The other aspect is still related to exchange depreciation. Of course we are not yet seeing goods imported at the current exchange rate into the economy. We are still dealing with goods imported at the previous high exchange rate. So you have to deal with that.
Mr Johnson Chukwu, Group Managing Director, Cowry Assets Management Ltd.
Again, you have to also deal with the high cost of energy. As it stands today, the cost of fuel in some locations is close to #680 and #690 per litre, and diesel has not marginally come down. And you are also dealing further with increase in customs tariffs. So all those factors are what is manifesting. You have increase in cost of energy; increase in cost of food; naira depreciation as the factors driving the inflation.

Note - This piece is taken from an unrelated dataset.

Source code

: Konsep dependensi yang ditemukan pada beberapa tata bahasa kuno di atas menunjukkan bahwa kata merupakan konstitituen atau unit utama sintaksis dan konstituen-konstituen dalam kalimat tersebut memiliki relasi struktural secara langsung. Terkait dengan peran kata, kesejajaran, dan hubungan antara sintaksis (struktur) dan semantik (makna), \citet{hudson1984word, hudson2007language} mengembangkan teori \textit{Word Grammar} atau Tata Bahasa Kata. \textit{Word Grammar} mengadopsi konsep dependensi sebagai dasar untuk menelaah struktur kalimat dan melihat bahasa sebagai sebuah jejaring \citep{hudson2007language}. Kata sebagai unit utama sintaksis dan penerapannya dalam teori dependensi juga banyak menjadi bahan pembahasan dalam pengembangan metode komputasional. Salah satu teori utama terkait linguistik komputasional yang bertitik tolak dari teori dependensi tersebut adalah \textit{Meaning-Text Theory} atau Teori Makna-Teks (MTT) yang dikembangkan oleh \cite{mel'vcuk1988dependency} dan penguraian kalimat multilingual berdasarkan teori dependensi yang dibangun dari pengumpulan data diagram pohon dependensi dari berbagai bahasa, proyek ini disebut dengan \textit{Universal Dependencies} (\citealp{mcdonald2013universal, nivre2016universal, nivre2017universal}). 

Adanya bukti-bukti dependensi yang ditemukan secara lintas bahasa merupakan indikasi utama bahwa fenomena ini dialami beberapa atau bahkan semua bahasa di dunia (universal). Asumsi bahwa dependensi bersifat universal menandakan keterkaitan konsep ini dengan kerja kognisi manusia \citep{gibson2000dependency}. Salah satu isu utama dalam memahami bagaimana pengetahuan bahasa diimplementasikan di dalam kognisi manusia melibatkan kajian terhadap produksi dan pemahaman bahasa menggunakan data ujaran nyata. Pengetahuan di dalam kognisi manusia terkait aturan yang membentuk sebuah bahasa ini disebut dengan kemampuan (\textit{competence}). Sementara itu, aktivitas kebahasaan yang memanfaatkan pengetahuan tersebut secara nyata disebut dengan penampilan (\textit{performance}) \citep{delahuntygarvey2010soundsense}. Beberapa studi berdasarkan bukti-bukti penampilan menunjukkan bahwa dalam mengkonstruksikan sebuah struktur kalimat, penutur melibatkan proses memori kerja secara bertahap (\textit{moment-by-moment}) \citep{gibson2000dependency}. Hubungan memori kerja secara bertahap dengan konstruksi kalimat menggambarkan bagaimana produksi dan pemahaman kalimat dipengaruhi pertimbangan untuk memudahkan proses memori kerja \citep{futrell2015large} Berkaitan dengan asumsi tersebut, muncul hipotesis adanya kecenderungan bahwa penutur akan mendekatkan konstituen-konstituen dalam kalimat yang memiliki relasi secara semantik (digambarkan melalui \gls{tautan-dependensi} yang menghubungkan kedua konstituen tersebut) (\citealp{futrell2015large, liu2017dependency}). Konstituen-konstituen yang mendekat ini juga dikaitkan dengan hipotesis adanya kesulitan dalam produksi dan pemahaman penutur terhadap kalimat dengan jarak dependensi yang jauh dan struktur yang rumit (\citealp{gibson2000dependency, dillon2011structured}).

PLATFORM REPORTERS: Talking about the security challenges affecting food production base in Nigeria. Don’t you think this should be the right time for government to allow massive importation of food items into the country?
MR CHUKWU: I think government has opened importation of rice through the border. But it goes beyond that because when you want to import, you have to deal with availability of foreign exchange, and you have to deal with the exchange rate. So it’s not as simplistic as saying once we open the borders that prices will moderate. This is because you have to translate that import into the current exchange rate.

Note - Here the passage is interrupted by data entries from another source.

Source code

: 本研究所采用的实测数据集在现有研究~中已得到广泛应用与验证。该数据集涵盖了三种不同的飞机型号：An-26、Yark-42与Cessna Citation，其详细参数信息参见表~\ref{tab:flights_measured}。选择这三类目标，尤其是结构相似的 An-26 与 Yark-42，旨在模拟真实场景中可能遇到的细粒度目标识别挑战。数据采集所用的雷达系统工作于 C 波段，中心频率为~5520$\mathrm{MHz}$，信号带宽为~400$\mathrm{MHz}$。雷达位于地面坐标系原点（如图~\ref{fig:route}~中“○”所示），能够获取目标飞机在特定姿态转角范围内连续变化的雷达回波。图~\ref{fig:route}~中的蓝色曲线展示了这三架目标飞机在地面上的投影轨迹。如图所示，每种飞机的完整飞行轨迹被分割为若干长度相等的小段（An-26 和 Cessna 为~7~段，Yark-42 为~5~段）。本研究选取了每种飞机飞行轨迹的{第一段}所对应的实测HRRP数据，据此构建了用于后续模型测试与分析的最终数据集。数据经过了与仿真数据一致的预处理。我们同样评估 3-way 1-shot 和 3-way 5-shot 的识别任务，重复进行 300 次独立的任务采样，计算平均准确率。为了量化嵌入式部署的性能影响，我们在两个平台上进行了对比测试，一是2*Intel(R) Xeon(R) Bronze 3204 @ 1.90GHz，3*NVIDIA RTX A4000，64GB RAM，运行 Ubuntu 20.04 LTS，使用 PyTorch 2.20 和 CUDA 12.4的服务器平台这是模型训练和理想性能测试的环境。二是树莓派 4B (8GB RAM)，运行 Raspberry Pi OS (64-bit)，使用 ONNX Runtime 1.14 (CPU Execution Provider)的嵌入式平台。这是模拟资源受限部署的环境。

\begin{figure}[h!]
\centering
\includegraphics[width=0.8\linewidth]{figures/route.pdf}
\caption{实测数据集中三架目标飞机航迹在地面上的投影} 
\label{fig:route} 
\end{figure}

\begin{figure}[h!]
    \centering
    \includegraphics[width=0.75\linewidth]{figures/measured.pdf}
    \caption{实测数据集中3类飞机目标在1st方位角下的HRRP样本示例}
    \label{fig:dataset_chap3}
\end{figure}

So the basic solution is for us to increase food production locally and to do that, you need to address the issue of insecurity along the food belts of the country.
PLATFORM REPORTERS: Is this a long or short time solution?

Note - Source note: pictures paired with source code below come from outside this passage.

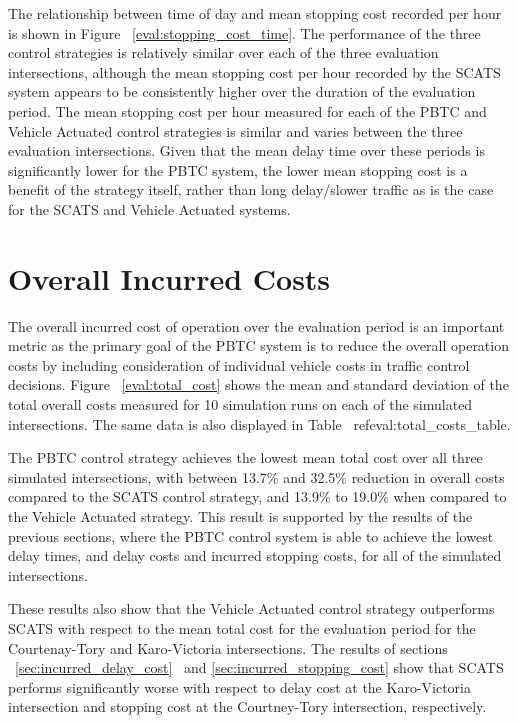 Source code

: {The relationship between time of day and mean stopping cost recorded per hour is shown in Figure ~\ref{eval:stopping_cost_time}. The performance of the three control strategies is relatively similar over each of the three evaluation intersections, although the mean stopping cost per hour recorded by the SCATS system appears to be consistently higher over the duration of the evaluation period. The mean stopping cost per hour measured for each of the PBTC and Vehicle Actuated control strategies is similar and varies between the three evaluation intersections. Given that the mean delay time over these periods is significantly lower for the PBTC system, the lower mean stopping cost is a benefit of the strategy itself, rather than long delay/slower traffic as is the case for the SCATS and Vehicle Actuated systems.

\section{Overall Incurred Costs}

The overall incurred cost of operation over the evaluation period is an important metric as the primary goal of the PBTC system is to reduce the overall operation costs by including consideration of individual vehicle costs in traffic control  decisions. Figure ~\ref{eval:total_cost} shows the mean and standard deviation of the total overall costs measured for 10 simulation runs on each of the simulated intersections. The same data is also displayed in Table ~ref{eval:total_costs_table}.

The PBTC control strategy achieves the lowest mean total cost over all three simulated intersections, with between 13.7\% and 32.5\% reduction in overall costs compared to the SCATS control strategy, and 13.9\% to 19.0\% when compared to the Vehicle Actuated strategy. This result is supported by the results of the previous sections, where the PBTC control system is able to achieve the lowest delay times, and delay costs and incurred stopping costs, for all of the simulated intersections. 

These results also show that the Vehicle Actuated control strategy outperforms SCATS with respect to the mean total cost for the evaluation period for the Courtenay-Tory and Karo-Victoria intersections. The results of sections ~\ref{sec:incurred_delay_cost}~ and \ref{sec:incurred_stopping_cost} show that SCATS performs significantly worse with respect to delay cost at the Karo-Victoria intersection and stopping cost at the Courtney-Tory intersection, respectively.

}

MR CHUKWU: Clearly, addressing the issue of insecurity will take some time. So even if you do that now, they would have missed out the planting season. So you are looking at doing something that will allow them get to farm probably during the next planting season.
Government can take between this period and next planting season to deal with insecurity, then probably, we will begin to see moderation in food inflation.
PLATFORM REPORTERS: What will be your message to Nigerians at this point in time?
MR CHUKWU: My message is that it’s not all gloom and doom. I believe that by the time we get to July, we will begin to see some moderation in inflation rate. It doesn’t necessarily mean there won’t be inflation. It simply means that the rate of increase in prices will moderate.
It will no longer be as tip as they are now principally because at that point, we will begin to see goods imported at the current exchange rate come in and we are going to see the base effect because by the time you measure July inflation, you are measuring from a high base because you will be comparing July figures of last year to July of this year; and remember: by July last year, price has already gone up. So by that time, we will begin to see increase but at a slower rate.
But for Nigerians to enjoy that slowing inflation, they also need to enjoy increase in their income, and it is only when that increase in income comes that they can have some relief. May be for those in public service, and if that happens, the trickle down effect is that people in business will begin to get more patronage.
Mr Johnson Chukwu, Group Managing Director, Cowry Assets Management Ltd.
PLATFORM REPORTERS: Do you think Naira will still appreciate over the dollar in days or weeks to come?
MR CHUKWU: I think we are getting to a plateauing point where the appreciation in Naira will plateau. I can’t say we have gotten to the end, but the economic variables do not support further appreciation of the local currency because we are not seeing any improvement in our operating cash flow. That is, earnings from export of crude oil.
PLATFORM REPORTERS: So it could peg at this 1200 or 1100 per dollar?
MR CHUKWU: Ordinarily, it should not materially appreciate beyond what it is today. It could still get to #1000 or may be #900 per dollar, but I think the fundamentals of the economy do not support material appreciation beyond what we have today.